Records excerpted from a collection

[Start of Attachment]

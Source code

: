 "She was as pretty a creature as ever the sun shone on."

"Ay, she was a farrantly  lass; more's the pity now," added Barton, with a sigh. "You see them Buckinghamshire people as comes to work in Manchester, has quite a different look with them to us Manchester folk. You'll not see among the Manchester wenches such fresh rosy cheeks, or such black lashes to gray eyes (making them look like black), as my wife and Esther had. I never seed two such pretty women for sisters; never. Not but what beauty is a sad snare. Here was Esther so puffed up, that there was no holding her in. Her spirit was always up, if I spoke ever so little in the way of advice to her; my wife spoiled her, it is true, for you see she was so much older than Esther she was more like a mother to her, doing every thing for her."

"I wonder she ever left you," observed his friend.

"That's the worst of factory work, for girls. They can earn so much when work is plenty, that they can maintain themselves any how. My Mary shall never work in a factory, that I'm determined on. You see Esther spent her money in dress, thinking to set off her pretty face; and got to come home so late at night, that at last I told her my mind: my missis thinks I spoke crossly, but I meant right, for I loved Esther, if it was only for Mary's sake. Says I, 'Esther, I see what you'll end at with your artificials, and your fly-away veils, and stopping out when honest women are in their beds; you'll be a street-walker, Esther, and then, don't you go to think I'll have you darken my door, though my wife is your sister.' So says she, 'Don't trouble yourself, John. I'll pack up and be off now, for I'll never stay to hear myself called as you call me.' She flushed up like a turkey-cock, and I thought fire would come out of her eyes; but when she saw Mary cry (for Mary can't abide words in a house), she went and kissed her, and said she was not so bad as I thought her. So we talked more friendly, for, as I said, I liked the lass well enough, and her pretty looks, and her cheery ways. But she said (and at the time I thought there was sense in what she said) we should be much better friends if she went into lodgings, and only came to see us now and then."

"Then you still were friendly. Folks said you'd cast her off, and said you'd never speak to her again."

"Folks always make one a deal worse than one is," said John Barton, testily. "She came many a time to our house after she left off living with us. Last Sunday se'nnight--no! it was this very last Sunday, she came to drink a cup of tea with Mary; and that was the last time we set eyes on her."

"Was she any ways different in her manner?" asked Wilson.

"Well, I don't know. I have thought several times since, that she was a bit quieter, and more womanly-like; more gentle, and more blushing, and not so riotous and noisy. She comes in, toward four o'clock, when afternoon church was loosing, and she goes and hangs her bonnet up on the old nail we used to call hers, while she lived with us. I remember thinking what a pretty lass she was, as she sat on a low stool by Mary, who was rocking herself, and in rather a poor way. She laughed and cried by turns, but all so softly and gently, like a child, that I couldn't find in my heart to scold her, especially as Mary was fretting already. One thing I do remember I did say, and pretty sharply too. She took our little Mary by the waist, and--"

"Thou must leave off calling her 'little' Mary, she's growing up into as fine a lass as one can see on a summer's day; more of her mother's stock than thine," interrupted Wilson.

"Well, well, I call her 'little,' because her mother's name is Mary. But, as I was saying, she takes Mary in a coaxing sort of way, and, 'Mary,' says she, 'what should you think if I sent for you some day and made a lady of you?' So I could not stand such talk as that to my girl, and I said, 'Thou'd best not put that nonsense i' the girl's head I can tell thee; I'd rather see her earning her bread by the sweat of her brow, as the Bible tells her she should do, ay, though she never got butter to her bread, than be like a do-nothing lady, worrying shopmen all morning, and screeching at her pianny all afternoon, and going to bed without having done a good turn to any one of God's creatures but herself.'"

[End of Attachment]

What you are asked to do: Copy out the entries exactly. Begin at the first line and end with the line that has "was as pretty".

Task response:
Source code

: "She was as pretty a creature as ever the sun shone on."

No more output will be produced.